| WHAT IS REQUIRED |
From the first line of the material below through the line containing "const ERROR = 3", print every line exactly as it stands, but no pictures.

| MATERIAL FOR THE TASK |

+ + + + +

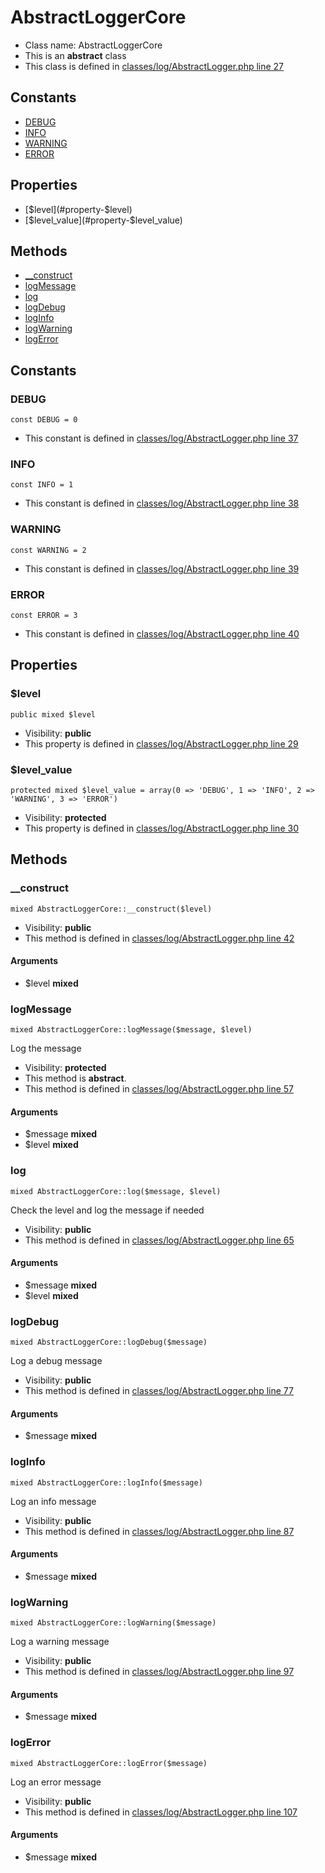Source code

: AbstractLoggerCore
===============






* Class name: AbstractLoggerCore
* This is an **abstract** class
* This class is defined in [classes/log/AbstractLogger.php line 27](https://github.com/PrestaShop/PrestaShop/blob/1.6.1.1/classes/log/AbstractLogger.php#L27)



Constants
----------

* [DEBUG](#constant-DEBUG)
* [INFO](#constant-INFO)
* [WARNING](#constant-WARNING)
* [ERROR](#constant-ERROR)

Properties
----------

* [$level](#property-$level)
* [$level_value](#property-$level_value)

Methods
-------
* [__construct](#method-__construct)
* [logMessage](#method-logMessage)
* [log](#method-log)
* [logDebug](#method-logDebug)
* [logInfo](#method-logInfo)
* [logWarning](#method-logWarning)
* [logError](#method-logError)


Constants
----------


### <a name="constant-DEBUG"></a>DEBUG

    const DEBUG = 0



* This constant is defined in [classes/log/AbstractLogger.php line 37](https://github.com/PrestaShop/PrestaShop/blob/1.6.1.1/classes/log/AbstractLogger.php#L37)


### <a name="constant-INFO"></a>INFO

    const INFO = 1



* This constant is defined in [classes/log/AbstractLogger.php line 38](https://github.com/PrestaShop/PrestaShop/blob/1.6.1.1/classes/log/AbstractLogger.php#L38)


### <a name="constant-WARNING"></a>WARNING

    const WARNING = 2



* This constant is defined in [classes/log/AbstractLogger.php line 39](https://github.com/PrestaShop/PrestaShop/blob/1.6.1.1/classes/log/AbstractLogger.php#L39)


### <a name="constant-ERROR"></a>ERROR

    const ERROR = 3



* This constant is defined in [classes/log/AbstractLogger.php line 40](https://github.com/PrestaShop/PrestaShop/blob/1.6.1.1/classes/log/AbstractLogger.php#L40)


Properties
----------


### <a name="property-$level"></a>$level

    public mixed $level





* Visibility: **public**
* This property is defined in [classes/log/AbstractLogger.php line 29](https://github.com/PrestaShop/PrestaShop/blob/1.6.1.1/classes/log/AbstractLogger.php#L29)


### <a name="property-$level_value"></a>$level_value

    protected mixed $level_value = array(0 => 'DEBUG', 1 => 'INFO', 2 => 'WARNING', 3 => 'ERROR')





* Visibility: **protected**
* This property is defined in [classes/log/AbstractLogger.php line 30](https://github.com/PrestaShop/PrestaShop/blob/1.6.1.1/classes/log/AbstractLogger.php#L30)


Methods
-------


### <a name="method-__construct"></a>__construct

    mixed AbstractLoggerCore::__construct($level)





* Visibility: **public**
* This method is defined in [classes/log/AbstractLogger.php line 42](https://github.com/PrestaShop/PrestaShop/blob/1.6.1.1/classes/log/AbstractLogger.php#L42)


#### Arguments
* $level **mixed**



### <a name="method-logMessage"></a>logMessage

    mixed AbstractLoggerCore::logMessage($message, $level)

Log the message



* Visibility: **protected**
* This method is **abstract**.
* This method is defined in [classes/log/AbstractLogger.php line 57](https://github.com/PrestaShop/PrestaShop/blob/1.6.1.1/classes/log/AbstractLogger.php#L57)


#### Arguments
* $message **mixed**
* $level **mixed**



### <a name="method-log"></a>log

    mixed AbstractLoggerCore::log($message, $level)

Check the level and log the message if needed



* Visibility: **public**
* This method is defined in [classes/log/AbstractLogger.php line 65](https://github.com/PrestaShop/PrestaShop/blob/1.6.1.1/classes/log/AbstractLogger.php#L65)


#### Arguments
* $message **mixed**
* $level **mixed**



### <a name="method-logDebug"></a>logDebug

    mixed AbstractLoggerCore::logDebug($message)

Log a debug message



* Visibility: **public**
* This method is defined in [classes/log/AbstractLogger.php line 77](https://github.com/PrestaShop/PrestaShop/blob/1.6.1.1/classes/log/AbstractLogger.php#L77)


#### Arguments
* $message **mixed**



### <a name="method-logInfo"></a>logInfo

    mixed AbstractLoggerCore::logInfo($message)

Log an info message



* Visibility: **public**
* This method is defined in [classes/log/AbstractLogger.php line 87](https://github.com/PrestaShop/PrestaShop/blob/1.6.1.1/classes/log/AbstractLogger.php#L87)


#### Arguments
* $message **mixed**



### <a name="method-logWarning"></a>logWarning

    mixed AbstractLoggerCore::logWarning($message)

Log a warning message



* Visibility: **public**
* This method is defined in [classes/log/AbstractLogger.php line 97](https://github.com/PrestaShop/PrestaShop/blob/1.6.1.1/classes/log/AbstractLogger.php#L97)


#### Arguments
* $message **mixed**



### <a name="method-logError"></a>logError

    mixed AbstractLoggerCore::logError($message)

Log an error message



* Visibility: **public**
* This method is defined in [classes/log/AbstractLogger.php line 107](https://github.com/PrestaShop/PrestaShop/blob/1.6.1.1/classes/log/AbstractLogger.php#L107)


#### Arguments
* $message **mixed**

+ + + + +

| SOLUTION FOR THIS PROBLEM |
Source code

: AbstractLoggerCore
===============






* Class name: AbstractLoggerCore
* This is an **abstract** class
* This class is defined in [classes/log/AbstractLogger.php line 27](https://github.com/PrestaShop/PrestaShop/blob/1.6.1.1/classes/log/AbstractLogger.php#L27)



Constants
----------

* [DEBUG](#constant-DEBUG)
* [INFO](#constant-INFO)
* [WARNING](#constant-WARNING)
* [ERROR](#constant-ERROR)

Properties
----------

* [$level](#property-$level)
* [$level_value](#property-$level_value)

Methods
-------
* [__construct](#method-__construct)
* [logMessage](#method-logMessage)
* [log](#method-log)
* [logDebug](#method-logDebug)
* [logInfo](#method-logInfo)
* [logWarning](#method-logWarning)
* [logError](#method-logError)


Constants
----------


### <a name="constant-DEBUG"></a>DEBUG

    const DEBUG = 0



* This constant is defined in [classes/log/AbstractLogger.php line 37](https://github.com/PrestaShop/PrestaShop/blob/1.6.1.1/classes/log/AbstractLogger.php#L37)


### <a name="constant-INFO"></a>INFO

    const INFO = 1



* This constant is defined in [classes/log/AbstractLogger.php line 38](https://github.com/PrestaShop/PrestaShop/blob/1.6.1.1/classes/log/AbstractLogger.php#L38)


### <a name="constant-WARNING"></a>WARNING

    const WARNING = 2



* This constant is defined in [classes/log/AbstractLogger.php line 39](https://github.com/PrestaShop/PrestaShop/blob/1.6.1.1/classes/log/AbstractLogger.php#L39)


### <a name="constant-ERROR"></a>ERROR

    const ERROR = 3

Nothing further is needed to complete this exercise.